• düş mü gerçek mi, kurgu mu hakikat mi, insanı ortada bırakan, şoke eden acayip dokunaklı, tesirli bir performansa imza atmış sanatçı. aslında performansını unutulmaz kılan 21 yıldır ayrı olduğu sevgilisi ulay'ın birdenbire karşısına çıkması, önündeki sandalyeye oturmasıdır. aşkın yeniden ortaya çıkmasıdır, ulay'ın birdenbire ortaya çıkması ve marina'nın karşısında belirivermesi. orada o an kurgulanan oyun bozulur. deyim yerindeyse bir leylayla mecnun hikâyesine dönüşür.

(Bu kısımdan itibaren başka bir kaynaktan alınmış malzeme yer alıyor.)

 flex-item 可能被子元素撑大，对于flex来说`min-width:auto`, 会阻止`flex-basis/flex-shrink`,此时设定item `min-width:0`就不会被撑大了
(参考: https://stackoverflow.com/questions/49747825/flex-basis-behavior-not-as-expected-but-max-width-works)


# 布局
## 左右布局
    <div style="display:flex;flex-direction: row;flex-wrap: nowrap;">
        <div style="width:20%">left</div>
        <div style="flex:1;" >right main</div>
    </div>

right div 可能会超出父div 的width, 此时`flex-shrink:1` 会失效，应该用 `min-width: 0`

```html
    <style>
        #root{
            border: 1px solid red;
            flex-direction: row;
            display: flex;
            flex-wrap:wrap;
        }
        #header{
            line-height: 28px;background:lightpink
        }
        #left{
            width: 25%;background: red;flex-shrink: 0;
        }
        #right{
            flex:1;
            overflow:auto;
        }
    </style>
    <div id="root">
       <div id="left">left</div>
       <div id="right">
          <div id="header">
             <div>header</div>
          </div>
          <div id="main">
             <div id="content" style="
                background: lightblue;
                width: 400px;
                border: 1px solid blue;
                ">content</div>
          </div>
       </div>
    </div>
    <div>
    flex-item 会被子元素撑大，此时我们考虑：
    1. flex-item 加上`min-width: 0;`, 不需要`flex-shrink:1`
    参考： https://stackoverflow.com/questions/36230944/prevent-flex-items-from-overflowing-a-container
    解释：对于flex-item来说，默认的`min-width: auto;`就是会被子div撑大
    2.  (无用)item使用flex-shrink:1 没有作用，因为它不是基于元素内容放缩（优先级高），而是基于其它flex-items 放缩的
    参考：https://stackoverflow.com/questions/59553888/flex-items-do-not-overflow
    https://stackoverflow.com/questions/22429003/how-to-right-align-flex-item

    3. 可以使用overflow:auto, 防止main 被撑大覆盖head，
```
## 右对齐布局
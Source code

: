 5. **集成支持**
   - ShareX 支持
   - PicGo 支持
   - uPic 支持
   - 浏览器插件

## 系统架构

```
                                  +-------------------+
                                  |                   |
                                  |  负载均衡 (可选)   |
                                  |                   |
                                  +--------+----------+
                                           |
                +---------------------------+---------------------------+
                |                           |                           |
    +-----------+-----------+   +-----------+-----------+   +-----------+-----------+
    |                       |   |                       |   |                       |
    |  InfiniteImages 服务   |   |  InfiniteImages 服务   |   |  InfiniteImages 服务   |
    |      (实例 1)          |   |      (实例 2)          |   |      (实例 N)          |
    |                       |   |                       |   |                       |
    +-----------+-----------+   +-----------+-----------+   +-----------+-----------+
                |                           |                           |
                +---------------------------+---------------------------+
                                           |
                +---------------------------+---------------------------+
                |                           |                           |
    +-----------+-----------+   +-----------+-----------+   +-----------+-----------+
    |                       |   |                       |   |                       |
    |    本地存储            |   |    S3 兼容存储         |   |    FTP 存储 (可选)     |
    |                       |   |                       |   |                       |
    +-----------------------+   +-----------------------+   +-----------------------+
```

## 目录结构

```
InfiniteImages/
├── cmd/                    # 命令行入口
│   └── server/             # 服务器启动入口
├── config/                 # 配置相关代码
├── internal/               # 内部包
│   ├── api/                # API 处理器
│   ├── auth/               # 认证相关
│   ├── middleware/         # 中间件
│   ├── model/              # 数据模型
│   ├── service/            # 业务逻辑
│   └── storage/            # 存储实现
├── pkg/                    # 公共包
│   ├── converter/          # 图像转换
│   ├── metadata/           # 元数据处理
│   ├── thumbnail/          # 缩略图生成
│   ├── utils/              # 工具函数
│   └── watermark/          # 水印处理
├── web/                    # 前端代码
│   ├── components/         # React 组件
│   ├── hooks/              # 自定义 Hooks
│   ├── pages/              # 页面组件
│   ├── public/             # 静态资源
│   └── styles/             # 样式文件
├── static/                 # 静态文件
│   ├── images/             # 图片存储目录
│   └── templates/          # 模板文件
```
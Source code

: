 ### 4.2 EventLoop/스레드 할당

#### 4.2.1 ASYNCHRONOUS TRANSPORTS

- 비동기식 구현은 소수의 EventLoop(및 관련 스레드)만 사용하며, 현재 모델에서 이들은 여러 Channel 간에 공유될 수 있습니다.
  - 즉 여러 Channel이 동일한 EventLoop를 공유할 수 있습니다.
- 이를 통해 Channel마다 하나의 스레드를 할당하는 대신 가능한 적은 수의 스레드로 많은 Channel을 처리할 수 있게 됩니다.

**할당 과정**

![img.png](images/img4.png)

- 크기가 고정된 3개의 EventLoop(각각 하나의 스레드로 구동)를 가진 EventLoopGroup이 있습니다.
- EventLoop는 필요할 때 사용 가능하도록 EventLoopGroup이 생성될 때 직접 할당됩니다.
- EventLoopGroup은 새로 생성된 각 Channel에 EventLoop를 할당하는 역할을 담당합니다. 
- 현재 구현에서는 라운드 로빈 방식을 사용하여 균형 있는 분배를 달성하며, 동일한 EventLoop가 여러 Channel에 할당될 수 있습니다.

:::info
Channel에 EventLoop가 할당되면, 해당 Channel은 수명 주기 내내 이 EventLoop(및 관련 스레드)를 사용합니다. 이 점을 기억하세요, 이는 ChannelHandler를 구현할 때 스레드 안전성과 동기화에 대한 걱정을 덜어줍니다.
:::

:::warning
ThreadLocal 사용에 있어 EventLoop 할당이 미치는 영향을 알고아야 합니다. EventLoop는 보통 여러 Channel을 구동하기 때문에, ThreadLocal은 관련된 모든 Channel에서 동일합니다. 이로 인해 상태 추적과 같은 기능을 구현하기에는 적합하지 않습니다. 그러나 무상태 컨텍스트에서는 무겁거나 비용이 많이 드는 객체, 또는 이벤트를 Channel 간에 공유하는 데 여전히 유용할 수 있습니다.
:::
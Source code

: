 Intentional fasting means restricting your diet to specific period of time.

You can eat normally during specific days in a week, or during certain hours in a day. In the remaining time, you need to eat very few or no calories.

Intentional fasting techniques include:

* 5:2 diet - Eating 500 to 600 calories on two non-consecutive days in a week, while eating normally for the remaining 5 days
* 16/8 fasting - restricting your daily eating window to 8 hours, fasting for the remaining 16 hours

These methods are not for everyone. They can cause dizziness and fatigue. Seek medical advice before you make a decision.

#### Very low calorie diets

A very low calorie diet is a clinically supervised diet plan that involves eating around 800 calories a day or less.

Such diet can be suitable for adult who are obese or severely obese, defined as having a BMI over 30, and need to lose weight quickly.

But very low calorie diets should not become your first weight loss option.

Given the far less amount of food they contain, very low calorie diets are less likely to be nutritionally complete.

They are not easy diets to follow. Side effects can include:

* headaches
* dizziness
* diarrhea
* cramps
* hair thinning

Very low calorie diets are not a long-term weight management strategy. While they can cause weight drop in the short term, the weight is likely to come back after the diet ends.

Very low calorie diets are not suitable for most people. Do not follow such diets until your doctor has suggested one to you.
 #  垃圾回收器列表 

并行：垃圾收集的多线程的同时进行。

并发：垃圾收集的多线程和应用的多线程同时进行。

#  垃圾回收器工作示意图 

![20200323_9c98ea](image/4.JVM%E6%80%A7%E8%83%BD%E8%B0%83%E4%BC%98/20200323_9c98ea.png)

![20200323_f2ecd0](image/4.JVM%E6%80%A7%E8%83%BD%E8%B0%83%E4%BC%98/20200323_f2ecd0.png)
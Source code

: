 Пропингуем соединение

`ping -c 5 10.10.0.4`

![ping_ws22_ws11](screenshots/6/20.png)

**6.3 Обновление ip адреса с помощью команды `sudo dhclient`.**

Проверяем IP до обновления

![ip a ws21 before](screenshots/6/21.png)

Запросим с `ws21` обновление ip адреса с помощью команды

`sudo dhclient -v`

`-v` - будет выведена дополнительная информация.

    marina o gün new york sanatlar müzesi'nde bir performans sergilemek için bulunmaktadır. "sanatçı burada" adını verdiği bu performansta bir masa ve birbirine karşılıklı bakan sandalye etrafında bir oyun kurgulamıştır. buna göre abramoviç, oturduğu sandalyesinde karşısına kendi istekleri ile geçen sanatseverlerle karşılaşacak ve aralarında bir konuşma gerçekleşmeksizin oturacaklardı. burada amaçlanan, göz göze gelerek bakışarak anlaşabilmeyi, konuşabilmeyi başarmaktı. marina tam bir ay boyunca o sandalyede oturdu, bu süre zarfında karşısına yüzlerce kişi geçti. bakıştılar. sadece bakıştılar. tek bir sözcük dökülmedi dudaklarında. marina, her yeni kişiye enerjisi yettiği ölçüde bakabildi. yorgunluk hissettiğindeyse başını önüne eğdi, karşısına yeni bir kişi oturana kadar da kaldırmadı. burada işin etkileyiciliğini belirleyen, kişilerin kimsenin kendilerini zorlamaksızın marina'nın karşısına oturmaları, onunla iletişime geçmeye çalışmalarıydı belki de. marina da hiçbirini reddetmedi. gözlerini açtı ve karşısındakinin gözlerinin içine baktı. kalbini açmak evini açmak gibi bir şeydi bu belli ki. kim olduklarını bilmese de onları tanımasa da anlamaya çalıştı. sevmek istemiş de olabilir. yerine göre sanatçının sanatseverle yerine göre kadının erkekle, yerine göre de insanın insanla ilişkisini, diyaloğunu sembolize ediyordu bu karşılaşma ve bakışmalar. gidebildiği yere kadar gidiyordu.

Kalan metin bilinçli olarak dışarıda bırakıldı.